Here is the process, boiled down, and you may note that it is also the fundamental pattern of the show.  This is the game they play:

Sherlock uses John’s weaknesses to lure him in, reinforcing John’s addiction to danger by continuing to encourage and enable John to repeat that pattern.  He takes John into his hands, says, “Trust me,” strips John of his own ability to protect himself, and replaces it with Sherlock’s protections.  Sherlock is typically unable to entirely live up to this responsibility he’s taken on his shoulders for another human being, and John is kidnapped or menaced.  However, most of the time Sherlock manages to regain control.  Now and then, however, he doesn’t manage to, and it’s by sheer luck that one or both of them isn’t killed.

This consensual agreement is violated with the Fall, thus shifting the blame from lying between them to lying solely on Sherlock.  The agreement is then reinstated in TEH, when John accepts Sherlock’s apology.  Sherlock reaffirms it in TSOT, with his vow.  In HLV, they’re both in it together up till the very last moment.

And then it is all Sherlock again.  In fact, this time he is DELIBERATELY making sure that the blame cannot be shared, by making sure that everybody sees John had nothing to do with his action.  And this time, John allows him to take the blame—possibly less for his own sake than for his wife, child, and maybe the country.

But again, John has killed people like CAM before.  If Sherlock hadn’t kept reassuring him in the scene when CAM was flicking his face, we don’t know that John wouldn’t have hauled out the gun and taken the shot himself. Either one of them could have and would have done it, and so you can scroll back up and read the opening part on their goodbye for how the personal accounting of blame between them lies.

To sum up: Sherlock is not a very good man and there’s a whole hell of a lot to blame him for, including some violations of John Watson.  John Watson is a better man but isn’t pristinely innocent either, and more often than not, fairly carries some portion of the blame himself.

In fact, now that I think of it, tracing the path of culpability between characters for various stunts and arcs may be the clearest method of navigating the plot and interpersonal relationships of this show.

Addendum: John and blame:

One thing about John, though, that I’m beginning to notice—and this might be his great character flaw, the match to Sherlock’s massive general dickery—is how uncomfortable he sometimes seems with the possibility of being considered fully equal to Sherlock in culpability.  For example, how relieved he was when Sherlock pulled a gun on him in Fall, framing him as a victim rather than an accomplice.  He’ll do stuff, and help Sherlock do stuff, but he’s more uncomfortable about the idea of being caught at it.  (Granted it would probably cost him more; Sherlock’s threshold of tolerance for having his life fucked up or inconvenienced is pretty high.  Not a lot touches him.)

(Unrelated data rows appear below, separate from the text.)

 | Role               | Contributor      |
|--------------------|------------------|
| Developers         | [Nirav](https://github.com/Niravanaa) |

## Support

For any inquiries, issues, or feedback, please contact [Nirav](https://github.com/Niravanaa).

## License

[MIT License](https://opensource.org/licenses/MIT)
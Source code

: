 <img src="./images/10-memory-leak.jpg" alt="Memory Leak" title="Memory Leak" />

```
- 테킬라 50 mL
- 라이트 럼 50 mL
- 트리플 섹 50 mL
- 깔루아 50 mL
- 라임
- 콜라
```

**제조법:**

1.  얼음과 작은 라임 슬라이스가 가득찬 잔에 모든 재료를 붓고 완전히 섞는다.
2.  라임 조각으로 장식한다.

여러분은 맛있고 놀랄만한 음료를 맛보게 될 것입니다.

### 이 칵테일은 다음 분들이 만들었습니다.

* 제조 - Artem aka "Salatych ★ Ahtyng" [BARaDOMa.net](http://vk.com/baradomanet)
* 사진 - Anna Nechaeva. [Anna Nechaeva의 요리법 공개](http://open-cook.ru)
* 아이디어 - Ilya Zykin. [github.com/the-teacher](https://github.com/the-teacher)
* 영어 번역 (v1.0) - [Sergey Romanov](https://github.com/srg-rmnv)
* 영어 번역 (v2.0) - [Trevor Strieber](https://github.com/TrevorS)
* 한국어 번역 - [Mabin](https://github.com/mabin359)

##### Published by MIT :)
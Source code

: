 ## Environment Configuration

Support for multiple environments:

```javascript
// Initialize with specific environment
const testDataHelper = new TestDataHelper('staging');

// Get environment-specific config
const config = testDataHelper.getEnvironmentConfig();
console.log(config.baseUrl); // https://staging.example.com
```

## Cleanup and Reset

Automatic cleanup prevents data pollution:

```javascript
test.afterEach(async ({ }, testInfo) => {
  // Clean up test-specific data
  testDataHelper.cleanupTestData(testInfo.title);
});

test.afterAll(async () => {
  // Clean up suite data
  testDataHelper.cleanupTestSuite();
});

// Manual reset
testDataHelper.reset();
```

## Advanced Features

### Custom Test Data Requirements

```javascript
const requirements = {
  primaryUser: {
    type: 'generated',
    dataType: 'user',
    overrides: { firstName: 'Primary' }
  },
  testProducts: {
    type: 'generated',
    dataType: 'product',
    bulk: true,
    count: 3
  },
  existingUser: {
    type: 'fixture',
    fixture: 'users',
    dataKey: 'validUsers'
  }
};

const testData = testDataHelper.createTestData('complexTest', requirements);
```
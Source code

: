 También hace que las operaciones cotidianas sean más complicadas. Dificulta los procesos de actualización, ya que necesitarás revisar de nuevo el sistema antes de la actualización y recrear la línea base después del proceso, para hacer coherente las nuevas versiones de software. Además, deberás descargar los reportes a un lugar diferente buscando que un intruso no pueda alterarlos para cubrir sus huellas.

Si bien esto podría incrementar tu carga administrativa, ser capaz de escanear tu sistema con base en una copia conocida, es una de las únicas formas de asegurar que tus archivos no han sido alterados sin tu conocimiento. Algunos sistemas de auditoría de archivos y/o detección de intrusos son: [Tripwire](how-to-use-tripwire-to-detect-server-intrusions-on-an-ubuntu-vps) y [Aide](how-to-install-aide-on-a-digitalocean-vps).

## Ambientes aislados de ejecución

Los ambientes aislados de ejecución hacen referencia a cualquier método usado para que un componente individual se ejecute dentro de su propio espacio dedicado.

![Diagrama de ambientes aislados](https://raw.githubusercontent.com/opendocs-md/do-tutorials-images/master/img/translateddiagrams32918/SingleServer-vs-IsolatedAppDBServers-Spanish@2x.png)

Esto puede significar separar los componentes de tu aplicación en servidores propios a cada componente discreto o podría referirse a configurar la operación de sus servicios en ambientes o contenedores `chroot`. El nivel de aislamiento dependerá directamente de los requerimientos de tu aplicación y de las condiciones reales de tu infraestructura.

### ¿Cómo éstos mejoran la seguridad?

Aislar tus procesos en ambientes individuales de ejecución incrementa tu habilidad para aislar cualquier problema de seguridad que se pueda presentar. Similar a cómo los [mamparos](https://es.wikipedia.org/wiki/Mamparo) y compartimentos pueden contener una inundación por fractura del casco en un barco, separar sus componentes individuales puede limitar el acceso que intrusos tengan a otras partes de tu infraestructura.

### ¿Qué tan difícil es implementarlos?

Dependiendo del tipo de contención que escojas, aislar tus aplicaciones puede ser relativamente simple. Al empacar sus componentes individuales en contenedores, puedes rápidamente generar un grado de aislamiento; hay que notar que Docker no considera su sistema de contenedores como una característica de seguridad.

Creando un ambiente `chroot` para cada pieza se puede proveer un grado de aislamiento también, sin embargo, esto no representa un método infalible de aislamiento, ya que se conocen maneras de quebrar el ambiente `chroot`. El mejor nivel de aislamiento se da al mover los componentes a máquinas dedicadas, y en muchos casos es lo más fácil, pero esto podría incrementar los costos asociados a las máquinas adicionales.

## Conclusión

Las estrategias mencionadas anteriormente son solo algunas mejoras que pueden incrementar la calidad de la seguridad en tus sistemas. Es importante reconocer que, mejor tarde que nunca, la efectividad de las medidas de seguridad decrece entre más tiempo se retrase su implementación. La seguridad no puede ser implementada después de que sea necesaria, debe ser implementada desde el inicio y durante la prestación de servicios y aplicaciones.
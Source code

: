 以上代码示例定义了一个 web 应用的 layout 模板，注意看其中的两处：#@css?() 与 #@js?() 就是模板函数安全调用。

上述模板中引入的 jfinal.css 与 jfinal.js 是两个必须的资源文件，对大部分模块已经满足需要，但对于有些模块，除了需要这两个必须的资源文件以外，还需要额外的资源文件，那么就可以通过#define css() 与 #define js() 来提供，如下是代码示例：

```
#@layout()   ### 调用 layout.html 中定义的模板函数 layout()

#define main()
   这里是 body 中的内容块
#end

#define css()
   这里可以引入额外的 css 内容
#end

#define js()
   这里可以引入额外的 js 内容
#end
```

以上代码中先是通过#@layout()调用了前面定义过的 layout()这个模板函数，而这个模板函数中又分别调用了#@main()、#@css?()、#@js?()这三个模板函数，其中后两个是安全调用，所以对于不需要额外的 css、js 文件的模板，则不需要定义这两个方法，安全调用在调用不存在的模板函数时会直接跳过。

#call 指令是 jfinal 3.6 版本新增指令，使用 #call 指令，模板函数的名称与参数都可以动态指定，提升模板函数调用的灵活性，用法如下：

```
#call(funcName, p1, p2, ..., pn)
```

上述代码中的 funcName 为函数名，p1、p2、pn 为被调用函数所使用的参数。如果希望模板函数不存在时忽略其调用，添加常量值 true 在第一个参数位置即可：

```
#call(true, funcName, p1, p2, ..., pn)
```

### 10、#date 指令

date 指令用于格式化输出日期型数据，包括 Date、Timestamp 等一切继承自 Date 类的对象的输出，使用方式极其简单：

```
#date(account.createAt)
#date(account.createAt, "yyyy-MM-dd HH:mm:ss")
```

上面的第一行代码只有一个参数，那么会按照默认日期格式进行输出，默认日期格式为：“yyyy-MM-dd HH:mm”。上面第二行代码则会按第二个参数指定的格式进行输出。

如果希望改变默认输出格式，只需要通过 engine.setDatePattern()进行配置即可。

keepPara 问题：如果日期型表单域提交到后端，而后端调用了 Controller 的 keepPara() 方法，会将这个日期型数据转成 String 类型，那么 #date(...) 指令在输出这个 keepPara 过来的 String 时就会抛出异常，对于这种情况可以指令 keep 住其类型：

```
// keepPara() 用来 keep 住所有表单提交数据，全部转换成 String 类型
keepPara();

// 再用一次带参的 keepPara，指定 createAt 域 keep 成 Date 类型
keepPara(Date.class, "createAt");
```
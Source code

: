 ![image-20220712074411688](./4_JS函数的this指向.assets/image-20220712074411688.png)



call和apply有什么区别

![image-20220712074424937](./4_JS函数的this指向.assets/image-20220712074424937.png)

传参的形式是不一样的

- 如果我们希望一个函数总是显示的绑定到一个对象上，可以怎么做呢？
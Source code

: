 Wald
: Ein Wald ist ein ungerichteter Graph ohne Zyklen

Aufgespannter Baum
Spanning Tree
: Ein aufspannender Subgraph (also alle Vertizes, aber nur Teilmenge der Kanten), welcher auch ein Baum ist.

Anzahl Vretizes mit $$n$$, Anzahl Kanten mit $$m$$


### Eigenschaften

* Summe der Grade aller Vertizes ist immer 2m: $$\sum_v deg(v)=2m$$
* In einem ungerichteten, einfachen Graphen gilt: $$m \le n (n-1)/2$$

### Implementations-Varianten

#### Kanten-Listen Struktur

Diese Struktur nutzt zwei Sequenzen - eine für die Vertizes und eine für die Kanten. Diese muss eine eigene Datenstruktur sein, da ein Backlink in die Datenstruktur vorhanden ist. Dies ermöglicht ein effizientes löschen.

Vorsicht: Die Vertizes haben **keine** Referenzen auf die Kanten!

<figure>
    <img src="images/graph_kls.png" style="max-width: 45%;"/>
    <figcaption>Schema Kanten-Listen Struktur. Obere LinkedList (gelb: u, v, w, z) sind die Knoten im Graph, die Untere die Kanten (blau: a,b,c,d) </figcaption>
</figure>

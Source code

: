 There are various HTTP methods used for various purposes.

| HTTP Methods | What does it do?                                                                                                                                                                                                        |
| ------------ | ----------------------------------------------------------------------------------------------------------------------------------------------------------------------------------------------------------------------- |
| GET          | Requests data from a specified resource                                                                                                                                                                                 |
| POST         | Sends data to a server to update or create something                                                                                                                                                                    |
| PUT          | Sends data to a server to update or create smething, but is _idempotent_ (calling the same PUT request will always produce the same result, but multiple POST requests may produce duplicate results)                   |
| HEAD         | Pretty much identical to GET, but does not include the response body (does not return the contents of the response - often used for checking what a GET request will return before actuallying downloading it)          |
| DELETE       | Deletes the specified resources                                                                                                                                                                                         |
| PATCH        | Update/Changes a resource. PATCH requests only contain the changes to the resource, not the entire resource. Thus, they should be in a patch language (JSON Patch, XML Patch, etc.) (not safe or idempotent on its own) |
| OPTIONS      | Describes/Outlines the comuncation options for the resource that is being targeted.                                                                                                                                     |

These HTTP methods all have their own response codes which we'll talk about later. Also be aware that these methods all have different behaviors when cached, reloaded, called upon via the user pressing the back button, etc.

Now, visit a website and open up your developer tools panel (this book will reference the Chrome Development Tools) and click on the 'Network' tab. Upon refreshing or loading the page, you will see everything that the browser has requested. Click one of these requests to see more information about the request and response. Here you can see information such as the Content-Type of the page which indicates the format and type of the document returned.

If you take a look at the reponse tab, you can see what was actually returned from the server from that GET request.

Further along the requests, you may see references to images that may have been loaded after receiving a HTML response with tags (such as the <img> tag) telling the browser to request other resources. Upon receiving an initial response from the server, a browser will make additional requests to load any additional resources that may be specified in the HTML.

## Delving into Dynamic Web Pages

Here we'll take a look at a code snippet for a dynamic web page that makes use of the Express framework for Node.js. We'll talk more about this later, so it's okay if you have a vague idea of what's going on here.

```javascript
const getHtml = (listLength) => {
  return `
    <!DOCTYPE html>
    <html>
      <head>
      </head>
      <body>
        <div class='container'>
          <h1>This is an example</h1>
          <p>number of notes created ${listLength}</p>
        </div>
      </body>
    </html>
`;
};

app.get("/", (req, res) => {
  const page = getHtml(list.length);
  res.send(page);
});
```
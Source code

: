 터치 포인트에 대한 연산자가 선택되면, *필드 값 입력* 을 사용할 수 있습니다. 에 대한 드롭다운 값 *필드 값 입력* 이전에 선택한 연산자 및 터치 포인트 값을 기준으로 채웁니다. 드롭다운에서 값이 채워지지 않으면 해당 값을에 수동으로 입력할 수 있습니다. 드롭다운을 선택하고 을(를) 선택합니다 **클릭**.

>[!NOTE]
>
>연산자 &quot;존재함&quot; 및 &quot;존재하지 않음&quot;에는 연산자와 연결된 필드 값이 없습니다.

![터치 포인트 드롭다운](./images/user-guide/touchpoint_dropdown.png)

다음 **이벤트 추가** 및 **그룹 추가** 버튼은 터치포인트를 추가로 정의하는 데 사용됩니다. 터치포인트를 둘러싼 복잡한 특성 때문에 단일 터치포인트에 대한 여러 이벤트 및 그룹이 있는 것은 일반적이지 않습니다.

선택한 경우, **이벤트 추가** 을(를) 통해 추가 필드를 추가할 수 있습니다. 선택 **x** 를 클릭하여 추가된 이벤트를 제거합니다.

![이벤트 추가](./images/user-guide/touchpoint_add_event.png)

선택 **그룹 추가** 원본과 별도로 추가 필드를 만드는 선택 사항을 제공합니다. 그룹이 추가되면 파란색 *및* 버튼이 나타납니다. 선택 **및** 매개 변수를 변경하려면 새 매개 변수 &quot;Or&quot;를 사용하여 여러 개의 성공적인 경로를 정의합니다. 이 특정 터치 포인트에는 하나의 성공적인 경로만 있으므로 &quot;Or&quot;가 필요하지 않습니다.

Since Sherlock generally doesn’t CARE if it’s his fault—when he does something, he knows why he’s done it and he knows the consequences—I think John tends to let Sherlock cushion him from the worst of the blame and the consequences.  This plays into their whole dynamic, with Sherlock as the leader and John the follower, Sherlock taking away John’s self-defenses to replace them with the ones Sherlock provides him, Sherlock letting John get into all kinds of hair-raising trouble without having to fear the worst of the consequences.

And Sherlock uses this, I think, as another element to coax John into their games.  He offers John an abrogation of personal responsibility for the things they get up to.  And this is uncomfortably close to a drug addiction, where there can be a dangerously freeing element of “It’s not me talking, it’s the alcohol” or “I couldn’t help myself, it’s not my fault.”

And here, again, their blame is split and shared.  John indulges in a sort of cowardice by letting Sherlock do this, and Sherlock goes beyond being an enabler to being his pusher, actively pulling John further into his addiction by making himself into a component of it.

And, now that you probably regret ever asking me that question, that is my word on Sherlock and blame.